(Stored records)
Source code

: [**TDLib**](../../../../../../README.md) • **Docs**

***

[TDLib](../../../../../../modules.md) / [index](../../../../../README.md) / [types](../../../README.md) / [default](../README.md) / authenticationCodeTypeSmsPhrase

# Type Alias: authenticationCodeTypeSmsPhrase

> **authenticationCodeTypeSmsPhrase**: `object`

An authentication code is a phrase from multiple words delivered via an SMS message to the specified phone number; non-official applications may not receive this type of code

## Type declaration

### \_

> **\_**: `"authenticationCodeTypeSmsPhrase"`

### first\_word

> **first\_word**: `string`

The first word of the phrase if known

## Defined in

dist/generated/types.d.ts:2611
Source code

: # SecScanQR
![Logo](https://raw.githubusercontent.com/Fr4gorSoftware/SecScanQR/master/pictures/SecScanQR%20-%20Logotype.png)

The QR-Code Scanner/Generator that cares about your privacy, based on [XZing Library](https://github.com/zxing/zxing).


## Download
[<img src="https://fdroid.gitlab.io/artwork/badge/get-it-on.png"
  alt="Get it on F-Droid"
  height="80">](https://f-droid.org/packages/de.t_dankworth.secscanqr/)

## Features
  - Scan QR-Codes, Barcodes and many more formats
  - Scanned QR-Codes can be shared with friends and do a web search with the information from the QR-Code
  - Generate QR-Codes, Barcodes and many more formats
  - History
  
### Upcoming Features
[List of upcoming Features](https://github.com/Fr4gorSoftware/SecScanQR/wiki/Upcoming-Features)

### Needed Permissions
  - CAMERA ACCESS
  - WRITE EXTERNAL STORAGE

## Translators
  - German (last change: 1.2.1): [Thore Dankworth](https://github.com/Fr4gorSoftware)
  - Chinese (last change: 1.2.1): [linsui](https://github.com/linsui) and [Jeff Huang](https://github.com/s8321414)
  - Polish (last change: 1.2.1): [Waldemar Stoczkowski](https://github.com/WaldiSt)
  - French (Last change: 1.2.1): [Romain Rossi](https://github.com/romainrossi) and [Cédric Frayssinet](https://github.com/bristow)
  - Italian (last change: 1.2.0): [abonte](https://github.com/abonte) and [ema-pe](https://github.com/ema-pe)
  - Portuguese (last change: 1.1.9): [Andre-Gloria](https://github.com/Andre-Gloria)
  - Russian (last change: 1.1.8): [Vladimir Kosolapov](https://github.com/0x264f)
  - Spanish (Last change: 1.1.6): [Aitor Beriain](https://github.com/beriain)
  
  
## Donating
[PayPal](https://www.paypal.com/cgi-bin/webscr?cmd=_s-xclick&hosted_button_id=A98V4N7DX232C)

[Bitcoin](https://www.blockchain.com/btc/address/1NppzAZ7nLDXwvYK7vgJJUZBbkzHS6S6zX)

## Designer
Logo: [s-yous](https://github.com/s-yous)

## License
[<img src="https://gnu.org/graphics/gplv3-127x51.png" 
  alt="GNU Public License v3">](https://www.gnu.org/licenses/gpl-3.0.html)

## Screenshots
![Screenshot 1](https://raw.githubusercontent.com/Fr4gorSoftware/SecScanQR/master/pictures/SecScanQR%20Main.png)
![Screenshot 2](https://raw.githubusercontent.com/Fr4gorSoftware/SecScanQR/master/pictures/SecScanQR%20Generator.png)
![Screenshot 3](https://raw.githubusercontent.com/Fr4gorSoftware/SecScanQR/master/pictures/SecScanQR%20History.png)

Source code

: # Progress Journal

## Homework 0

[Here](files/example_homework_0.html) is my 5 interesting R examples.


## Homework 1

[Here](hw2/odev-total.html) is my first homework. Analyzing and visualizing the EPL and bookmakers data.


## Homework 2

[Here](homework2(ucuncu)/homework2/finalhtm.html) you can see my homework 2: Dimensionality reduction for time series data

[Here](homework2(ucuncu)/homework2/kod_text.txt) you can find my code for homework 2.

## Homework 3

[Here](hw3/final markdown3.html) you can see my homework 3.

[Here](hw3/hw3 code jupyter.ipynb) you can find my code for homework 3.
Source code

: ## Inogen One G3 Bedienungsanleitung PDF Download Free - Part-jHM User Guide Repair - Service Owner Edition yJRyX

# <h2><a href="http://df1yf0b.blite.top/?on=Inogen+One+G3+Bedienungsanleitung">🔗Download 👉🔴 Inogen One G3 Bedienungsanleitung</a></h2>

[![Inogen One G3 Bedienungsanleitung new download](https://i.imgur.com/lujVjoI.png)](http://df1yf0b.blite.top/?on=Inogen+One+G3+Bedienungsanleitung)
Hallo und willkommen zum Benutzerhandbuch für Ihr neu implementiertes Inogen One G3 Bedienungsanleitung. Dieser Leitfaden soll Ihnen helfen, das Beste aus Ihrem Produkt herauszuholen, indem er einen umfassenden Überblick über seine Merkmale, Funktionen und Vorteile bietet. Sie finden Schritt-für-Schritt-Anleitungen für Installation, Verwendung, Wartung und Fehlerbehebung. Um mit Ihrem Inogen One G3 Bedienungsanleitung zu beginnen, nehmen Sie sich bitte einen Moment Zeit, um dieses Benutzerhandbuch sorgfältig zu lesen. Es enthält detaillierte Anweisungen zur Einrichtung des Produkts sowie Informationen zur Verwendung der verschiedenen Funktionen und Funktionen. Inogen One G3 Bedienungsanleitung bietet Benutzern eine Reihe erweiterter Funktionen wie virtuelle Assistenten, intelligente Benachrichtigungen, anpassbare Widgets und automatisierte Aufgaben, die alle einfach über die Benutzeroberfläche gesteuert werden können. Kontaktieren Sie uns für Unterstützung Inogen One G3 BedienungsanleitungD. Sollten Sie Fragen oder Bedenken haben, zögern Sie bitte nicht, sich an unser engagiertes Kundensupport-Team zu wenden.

=== Your goal ===
Restate the data verbatim through the "## Translators" line.

=== Response ===
Source code

: [**TDLib**](../../../../../../README.md) • **Docs**

***

[TDLib](../../../../../../modules.md) / [index](../../../../../README.md) / [types](../../../README.md) / [default](../README.md) / authenticationCodeTypeSmsPhrase

# Type Alias: authenticationCodeTypeSmsPhrase

> **authenticationCodeTypeSmsPhrase**: `object`

An authentication code is a phrase from multiple words delivered via an SMS message to the specified phone number; non-official applications may not receive this type of code

## Type declaration

### \_

> **\_**: `"authenticationCodeTypeSmsPhrase"`

### first\_word

> **first\_word**: `string`

The first word of the phrase if known

## Defined in

dist/generated/types.d.ts:2611
Source code

: # SecScanQR
![Logo](https://raw.githubusercontent.com/Fr4gorSoftware/SecScanQR/master/pictures/SecScanQR%20-%20Logotype.png)

The QR-Code Scanner/Generator that cares about your privacy, based on [XZing Library](https://github.com/zxing/zxing).


## Download
[<img src="https://fdroid.gitlab.io/artwork/badge/get-it-on.png"
  alt="Get it on F-Droid"
  height="80">](https://f-droid.org/packages/de.t_dankworth.secscanqr/)

## Features
  - Scan QR-Codes, Barcodes and many more formats
  - Scanned QR-Codes can be shared with friends and do a web search with the information from the QR-Code
  - Generate QR-Codes, Barcodes and many more formats
  - History
  
### Upcoming Features
[List of upcoming Features](https://github.com/Fr4gorSoftware/SecScanQR/wiki/Upcoming-Features)

### Needed Permissions
  - CAMERA ACCESS
  - WRITE EXTERNAL STORAGE

## Translators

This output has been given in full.